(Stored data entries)
-------------------------

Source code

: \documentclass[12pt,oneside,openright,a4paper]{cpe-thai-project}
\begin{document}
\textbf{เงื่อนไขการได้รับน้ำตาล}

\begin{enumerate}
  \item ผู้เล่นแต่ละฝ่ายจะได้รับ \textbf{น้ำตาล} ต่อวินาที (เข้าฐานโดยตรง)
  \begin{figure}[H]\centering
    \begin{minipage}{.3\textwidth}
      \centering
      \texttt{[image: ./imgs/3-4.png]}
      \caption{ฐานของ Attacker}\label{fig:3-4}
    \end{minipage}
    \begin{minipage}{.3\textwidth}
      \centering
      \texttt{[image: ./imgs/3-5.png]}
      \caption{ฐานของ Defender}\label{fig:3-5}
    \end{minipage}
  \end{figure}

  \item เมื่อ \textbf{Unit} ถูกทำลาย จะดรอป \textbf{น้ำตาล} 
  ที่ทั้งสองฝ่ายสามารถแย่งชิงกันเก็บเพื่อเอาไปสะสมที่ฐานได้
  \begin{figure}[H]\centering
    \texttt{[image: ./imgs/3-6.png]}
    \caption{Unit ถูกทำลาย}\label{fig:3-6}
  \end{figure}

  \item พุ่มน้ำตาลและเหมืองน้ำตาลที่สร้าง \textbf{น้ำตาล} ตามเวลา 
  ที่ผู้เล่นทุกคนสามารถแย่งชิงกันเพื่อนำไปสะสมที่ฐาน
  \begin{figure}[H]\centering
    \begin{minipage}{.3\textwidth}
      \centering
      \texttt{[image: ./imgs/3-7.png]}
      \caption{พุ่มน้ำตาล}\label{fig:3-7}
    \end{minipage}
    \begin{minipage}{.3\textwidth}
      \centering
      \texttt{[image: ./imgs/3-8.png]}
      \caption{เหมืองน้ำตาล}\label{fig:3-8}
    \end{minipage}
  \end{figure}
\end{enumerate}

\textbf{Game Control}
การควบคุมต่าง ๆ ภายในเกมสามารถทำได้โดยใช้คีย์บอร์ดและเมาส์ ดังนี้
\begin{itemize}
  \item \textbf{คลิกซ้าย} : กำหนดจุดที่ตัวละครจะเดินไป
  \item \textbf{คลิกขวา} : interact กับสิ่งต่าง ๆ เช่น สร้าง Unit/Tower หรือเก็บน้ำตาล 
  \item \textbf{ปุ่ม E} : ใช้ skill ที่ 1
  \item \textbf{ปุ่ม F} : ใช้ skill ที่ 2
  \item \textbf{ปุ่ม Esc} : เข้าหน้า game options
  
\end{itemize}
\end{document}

-------------------------

◆ REQUIRED WORK ◆
Copy out each line of the records that holds the string "ฐานของ".

◆ RESULT OF THE TASK ◆
      \caption{ฐานของ Attacker}\label{fig:3-4}
      \caption{ฐานของ Defender}\label{fig:3-5}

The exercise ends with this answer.